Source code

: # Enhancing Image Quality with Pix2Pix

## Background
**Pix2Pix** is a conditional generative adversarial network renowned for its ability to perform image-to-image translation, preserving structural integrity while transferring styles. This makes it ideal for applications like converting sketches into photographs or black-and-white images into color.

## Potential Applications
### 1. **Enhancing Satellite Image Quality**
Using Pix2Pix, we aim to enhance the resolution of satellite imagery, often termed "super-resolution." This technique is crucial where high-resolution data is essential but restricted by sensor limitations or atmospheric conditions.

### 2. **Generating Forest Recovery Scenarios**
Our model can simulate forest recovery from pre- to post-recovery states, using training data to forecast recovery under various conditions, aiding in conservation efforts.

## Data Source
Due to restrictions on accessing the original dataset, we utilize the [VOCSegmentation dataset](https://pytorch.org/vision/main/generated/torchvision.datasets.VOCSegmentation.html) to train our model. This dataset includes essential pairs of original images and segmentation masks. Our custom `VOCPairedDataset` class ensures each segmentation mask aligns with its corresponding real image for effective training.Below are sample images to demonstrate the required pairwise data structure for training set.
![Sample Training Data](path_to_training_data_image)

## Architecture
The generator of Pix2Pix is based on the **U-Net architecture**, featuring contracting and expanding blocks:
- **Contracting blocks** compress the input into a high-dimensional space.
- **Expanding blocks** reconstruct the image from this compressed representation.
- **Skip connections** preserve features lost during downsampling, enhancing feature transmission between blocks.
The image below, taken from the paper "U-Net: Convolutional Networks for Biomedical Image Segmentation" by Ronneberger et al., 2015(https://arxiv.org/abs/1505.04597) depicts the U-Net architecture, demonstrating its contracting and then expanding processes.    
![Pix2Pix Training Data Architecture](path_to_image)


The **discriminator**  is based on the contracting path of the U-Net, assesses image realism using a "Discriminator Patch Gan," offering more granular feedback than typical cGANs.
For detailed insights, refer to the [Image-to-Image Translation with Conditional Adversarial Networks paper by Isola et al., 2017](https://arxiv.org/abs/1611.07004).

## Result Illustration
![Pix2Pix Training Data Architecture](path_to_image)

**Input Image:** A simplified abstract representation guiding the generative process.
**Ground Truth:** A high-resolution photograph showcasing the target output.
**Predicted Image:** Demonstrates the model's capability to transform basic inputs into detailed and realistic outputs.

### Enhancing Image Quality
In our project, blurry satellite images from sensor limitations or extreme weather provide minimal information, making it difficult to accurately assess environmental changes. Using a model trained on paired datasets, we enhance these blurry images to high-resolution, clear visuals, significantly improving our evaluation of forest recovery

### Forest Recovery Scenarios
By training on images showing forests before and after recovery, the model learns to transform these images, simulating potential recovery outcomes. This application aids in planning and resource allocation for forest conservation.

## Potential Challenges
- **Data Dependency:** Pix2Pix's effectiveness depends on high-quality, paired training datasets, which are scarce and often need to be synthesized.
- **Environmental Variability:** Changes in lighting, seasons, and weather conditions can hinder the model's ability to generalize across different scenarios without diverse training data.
------------------------------------------------------------------------
Work to complete
Report the lines above that contain "into".

Result for this exercise
**Pix2Pix** is a conditional generative adversarial network renowned for its ability to perform image-to-image translation, preserving structural integrity while transferring styles. This makes it ideal for applications like converting sketches into photographs or black-and-white images into color.
- **Contracting blocks** compress the input into a high-dimensional space.
**Predicted Image:** Demonstrates the model's capability to transform basic inputs into detailed and realistic outputs.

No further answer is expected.